■ RECORDS FOR THIS TASK ■
BEGIN

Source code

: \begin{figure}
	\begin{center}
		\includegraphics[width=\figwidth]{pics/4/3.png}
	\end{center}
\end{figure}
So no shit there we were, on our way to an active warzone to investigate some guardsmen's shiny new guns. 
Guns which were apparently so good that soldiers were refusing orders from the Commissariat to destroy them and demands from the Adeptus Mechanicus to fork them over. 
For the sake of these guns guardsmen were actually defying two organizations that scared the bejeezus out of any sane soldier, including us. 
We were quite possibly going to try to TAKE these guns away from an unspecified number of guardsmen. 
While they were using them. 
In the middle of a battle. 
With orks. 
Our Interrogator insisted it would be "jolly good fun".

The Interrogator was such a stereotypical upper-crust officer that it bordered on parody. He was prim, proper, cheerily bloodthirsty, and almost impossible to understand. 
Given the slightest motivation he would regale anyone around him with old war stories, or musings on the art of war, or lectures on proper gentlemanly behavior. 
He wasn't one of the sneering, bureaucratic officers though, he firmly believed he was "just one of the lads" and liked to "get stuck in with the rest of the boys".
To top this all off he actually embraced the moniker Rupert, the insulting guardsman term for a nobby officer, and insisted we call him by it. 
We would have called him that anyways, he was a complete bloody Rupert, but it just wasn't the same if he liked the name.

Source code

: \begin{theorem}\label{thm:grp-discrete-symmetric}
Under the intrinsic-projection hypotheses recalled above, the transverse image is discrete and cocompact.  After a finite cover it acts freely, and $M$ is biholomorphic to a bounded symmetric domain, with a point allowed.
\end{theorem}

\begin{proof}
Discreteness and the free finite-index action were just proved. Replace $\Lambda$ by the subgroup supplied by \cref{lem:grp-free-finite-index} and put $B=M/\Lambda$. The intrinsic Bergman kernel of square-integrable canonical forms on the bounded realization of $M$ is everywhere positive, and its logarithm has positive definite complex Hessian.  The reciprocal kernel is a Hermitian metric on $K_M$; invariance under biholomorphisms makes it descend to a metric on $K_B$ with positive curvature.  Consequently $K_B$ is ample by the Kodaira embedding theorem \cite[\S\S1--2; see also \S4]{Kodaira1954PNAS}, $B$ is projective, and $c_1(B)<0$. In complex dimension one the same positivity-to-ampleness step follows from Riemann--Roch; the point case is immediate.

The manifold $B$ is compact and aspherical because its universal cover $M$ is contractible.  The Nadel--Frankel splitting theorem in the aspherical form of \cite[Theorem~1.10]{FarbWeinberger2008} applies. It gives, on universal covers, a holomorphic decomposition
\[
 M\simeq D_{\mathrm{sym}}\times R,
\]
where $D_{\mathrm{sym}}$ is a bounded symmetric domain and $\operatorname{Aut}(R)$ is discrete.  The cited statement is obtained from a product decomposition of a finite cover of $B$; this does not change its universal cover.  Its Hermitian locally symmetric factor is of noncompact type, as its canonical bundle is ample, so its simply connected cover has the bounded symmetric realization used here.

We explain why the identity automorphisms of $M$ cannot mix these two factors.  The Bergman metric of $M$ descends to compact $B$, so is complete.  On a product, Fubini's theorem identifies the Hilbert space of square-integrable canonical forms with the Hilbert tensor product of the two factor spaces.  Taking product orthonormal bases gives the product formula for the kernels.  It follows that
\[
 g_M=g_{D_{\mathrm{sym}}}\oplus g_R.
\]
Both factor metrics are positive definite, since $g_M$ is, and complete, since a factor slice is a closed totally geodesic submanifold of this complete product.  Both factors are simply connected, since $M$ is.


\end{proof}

END

■ TASK DESCRIPTION ■
The reply should consist of the records, reproduced exactly.

■ ANSWER TO THE PROBLEM ■
Source code

: \begin{figure}
	\begin{center}
		\includegraphics[width=\figwidth]{pics/4/3.png}
	\end{center}
\end{figure}
So no shit there we were, on our way to an active warzone to investigate some guardsmen's shiny new guns. 
Guns which were apparently so good that soldiers were refusing orders from the Commissariat to destroy them and demands from the Adeptus Mechanicus to fork them over. 
For the sake of these guns guardsmen were actually defying two organizations that scared the bejeezus out of any sane soldier, including us. 
We were quite possibly going to try to TAKE these guns away from an unspecified number of guardsmen. 
While they were using them. 
In the middle of a battle. 
With orks. 
Our Interrogator insisted it would be "jolly good fun".

The Interrogator was such a stereotypical upper-crust officer that it bordered on parody. He was prim, proper, cheerily bloodthirsty, and almost impossible to understand. 
Given the slightest motivation he would regale anyone around him with old war stories, or musings on the art of war, or lectures on proper gentlemanly behavior. 
He wasn't one of the sneering, bureaucratic officers though, he firmly believed he was "just one of the lads" and liked to "get stuck in with the rest of the boys".
To top this all off he actually embraced the moniker Rupert, the insulting guardsman term for a nobby officer, and insisted we call him by it. 
We would have called him that anyways, he was a complete bloody Rupert, but it just wasn't the same if he liked the name.

Source code

: \begin{theorem}\label{thm:grp-discrete-symmetric}
Under the intrinsic-projection hypotheses recalled above, the transverse image is discrete and cocompact.  After a finite cover it acts freely, and $M$ is biholomorphic to a bounded symmetric domain, with a point allowed.
\end{theorem}

\begin{proof}
Discreteness and the free finite-index action were just proved. Replace $\Lambda$ by the subgroup supplied by \cref{lem:grp-free-finite-index} and put $B=M/\Lambda$. The intrinsic Bergman kernel of square-integrable canonical forms on the bounded realization of $M$ is everywhere positive, and its logarithm has positive definite complex Hessian.  The reciprocal kernel is a Hermitian metric on $K_M$; invariance under biholomorphisms makes it descend to a metric on $K_B$ with positive curvature.  Consequently $K_B$ is ample by the Kodaira embedding theorem \cite[\S\S1--2; see also \S4]{Kodaira1954PNAS}, $B$ is projective, and $c_1(B)<0$. In complex dimension one the same positivity-to-ampleness step follows from Riemann--Roch; the point case is immediate.

The manifold $B$ is compact and aspherical because its universal cover $M$ is contractible.  The Nadel--Frankel splitting theorem in the aspherical form of \cite[Theorem~1.10]{FarbWeinberger2008} applies. It gives, on universal covers, a holomorphic decomposition
\[
 M\simeq D_{\mathrm{sym}}\times R,
\]
where $D_{\mathrm{sym}}$ is a bounded symmetric domain and $\operatorname{Aut}(R)$ is discrete.  The cited statement is obtained from a product decomposition of a finite cover of $B$; this does not change its universal cover.  Its Hermitian locally symmetric factor is of noncompact type, as its canonical bundle is ample, so its simply connected cover has the bounded symmetric realization used here.

We explain why the identity automorphisms of $M$ cannot mix these two factors.  The Bergman metric of $M$ descends to compact $B$, so is complete.  On a product, Fubini's theorem identifies the Hilbert space of square-integrable canonical forms with the Hilbert tensor product of the two factor spaces.  Taking product orthonormal bases gives the product formula for the kernels.  It follows that
\[
 g_M=g_{D_{\mathrm{sym}}}\oplus g_R.
\]
Both factor metrics are positive definite, since $g_M$ is, and complete, since a factor slice is a closed totally geodesic submanifold of this complete product.  Both factors are simply connected, since $M$ is.


\end{proof}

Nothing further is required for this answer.